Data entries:
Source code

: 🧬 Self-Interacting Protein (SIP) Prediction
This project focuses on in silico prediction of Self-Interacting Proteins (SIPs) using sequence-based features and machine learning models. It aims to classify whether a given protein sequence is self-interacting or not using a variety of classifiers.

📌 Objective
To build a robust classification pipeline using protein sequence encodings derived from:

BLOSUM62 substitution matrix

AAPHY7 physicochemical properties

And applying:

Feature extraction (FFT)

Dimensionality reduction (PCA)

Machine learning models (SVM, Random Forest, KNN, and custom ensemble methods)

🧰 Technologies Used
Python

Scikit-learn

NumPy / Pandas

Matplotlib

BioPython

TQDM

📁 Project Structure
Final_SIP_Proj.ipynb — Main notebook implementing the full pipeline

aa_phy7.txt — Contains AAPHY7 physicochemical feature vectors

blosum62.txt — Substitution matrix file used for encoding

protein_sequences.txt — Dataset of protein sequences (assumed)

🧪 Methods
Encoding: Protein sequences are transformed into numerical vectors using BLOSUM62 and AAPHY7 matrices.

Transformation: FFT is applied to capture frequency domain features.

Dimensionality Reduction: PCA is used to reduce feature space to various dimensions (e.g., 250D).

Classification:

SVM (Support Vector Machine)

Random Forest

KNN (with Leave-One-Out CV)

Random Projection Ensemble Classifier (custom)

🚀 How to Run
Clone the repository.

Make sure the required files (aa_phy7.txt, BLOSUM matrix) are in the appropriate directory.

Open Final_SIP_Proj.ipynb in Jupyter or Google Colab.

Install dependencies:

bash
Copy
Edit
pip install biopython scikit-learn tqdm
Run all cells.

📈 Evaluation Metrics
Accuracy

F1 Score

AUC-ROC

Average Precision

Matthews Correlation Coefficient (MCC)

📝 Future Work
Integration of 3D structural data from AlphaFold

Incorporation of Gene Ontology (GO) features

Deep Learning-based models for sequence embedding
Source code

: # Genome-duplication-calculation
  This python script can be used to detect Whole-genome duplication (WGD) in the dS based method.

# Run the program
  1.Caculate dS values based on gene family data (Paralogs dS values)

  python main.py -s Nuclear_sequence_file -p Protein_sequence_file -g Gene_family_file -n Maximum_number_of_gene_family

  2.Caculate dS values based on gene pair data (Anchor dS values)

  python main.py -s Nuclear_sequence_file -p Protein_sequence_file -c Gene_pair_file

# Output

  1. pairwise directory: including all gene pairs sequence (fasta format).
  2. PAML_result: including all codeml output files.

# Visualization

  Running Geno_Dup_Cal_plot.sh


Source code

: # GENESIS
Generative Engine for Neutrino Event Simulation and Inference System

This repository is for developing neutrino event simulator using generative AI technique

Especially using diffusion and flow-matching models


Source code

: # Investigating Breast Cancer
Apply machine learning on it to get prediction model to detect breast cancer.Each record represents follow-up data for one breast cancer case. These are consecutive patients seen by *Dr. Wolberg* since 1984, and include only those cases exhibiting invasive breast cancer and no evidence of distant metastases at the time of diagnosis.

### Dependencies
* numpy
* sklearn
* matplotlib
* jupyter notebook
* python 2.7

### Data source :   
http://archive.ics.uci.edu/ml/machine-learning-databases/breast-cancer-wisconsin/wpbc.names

WHAT YOU NEED TO DO:
Copy every line of the data that holds the string "models".

ANSWER FOR THIS EXERCISE:
This project focuses on in silico prediction of Self-Interacting Proteins (SIPs) using sequence-based features and machine learning models. It aims to classify whether a given protein sequence is self-interacting or not using a variety of classifiers.
Machine learning models (SVM, Random Forest, KNN, and custom ensemble methods)
Deep Learning-based models for sequence embedding
Especially using diffusion and flow-matching models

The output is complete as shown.